Stored data
---

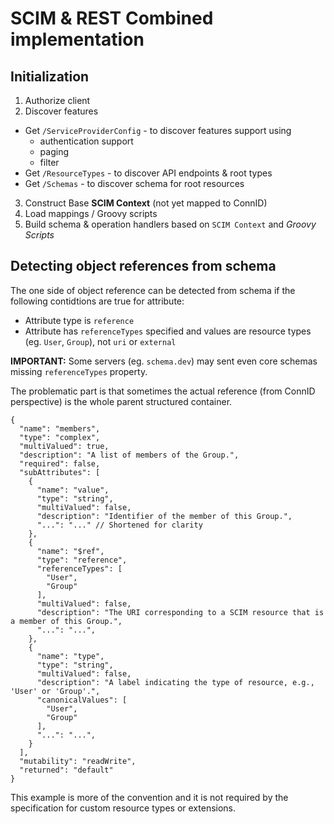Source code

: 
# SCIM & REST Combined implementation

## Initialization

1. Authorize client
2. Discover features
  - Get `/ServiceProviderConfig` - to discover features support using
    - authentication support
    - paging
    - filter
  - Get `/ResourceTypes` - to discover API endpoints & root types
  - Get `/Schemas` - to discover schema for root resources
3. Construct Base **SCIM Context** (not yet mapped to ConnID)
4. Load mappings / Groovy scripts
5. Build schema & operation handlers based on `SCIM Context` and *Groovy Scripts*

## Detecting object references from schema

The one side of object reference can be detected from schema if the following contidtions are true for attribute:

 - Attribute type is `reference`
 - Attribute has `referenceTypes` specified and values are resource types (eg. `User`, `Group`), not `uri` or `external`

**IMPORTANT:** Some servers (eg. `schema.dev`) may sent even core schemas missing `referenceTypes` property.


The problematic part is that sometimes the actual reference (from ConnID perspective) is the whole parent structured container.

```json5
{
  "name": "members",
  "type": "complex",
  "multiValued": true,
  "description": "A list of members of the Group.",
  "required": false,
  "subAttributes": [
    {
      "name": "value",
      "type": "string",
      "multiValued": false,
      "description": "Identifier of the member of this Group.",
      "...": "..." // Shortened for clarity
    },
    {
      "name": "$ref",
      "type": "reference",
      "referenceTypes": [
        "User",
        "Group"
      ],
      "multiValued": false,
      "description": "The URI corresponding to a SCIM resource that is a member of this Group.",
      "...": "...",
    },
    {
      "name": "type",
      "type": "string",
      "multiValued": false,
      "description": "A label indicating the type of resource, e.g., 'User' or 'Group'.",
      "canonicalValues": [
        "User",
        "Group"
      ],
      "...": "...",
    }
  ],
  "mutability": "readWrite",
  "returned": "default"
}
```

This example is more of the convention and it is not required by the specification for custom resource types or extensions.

---

*TO DO*
Read through the entries and copy every line that includes "description".

*RESPONSE BOX*
  "description": "A list of members of the Group.",
      "description": "Identifier of the member of this Group.",
      "description": "The URI corresponding to a SCIM resource that is a member of this Group.",
      "description": "A label indicating the type of resource, e.g., 'User' or 'Group'.",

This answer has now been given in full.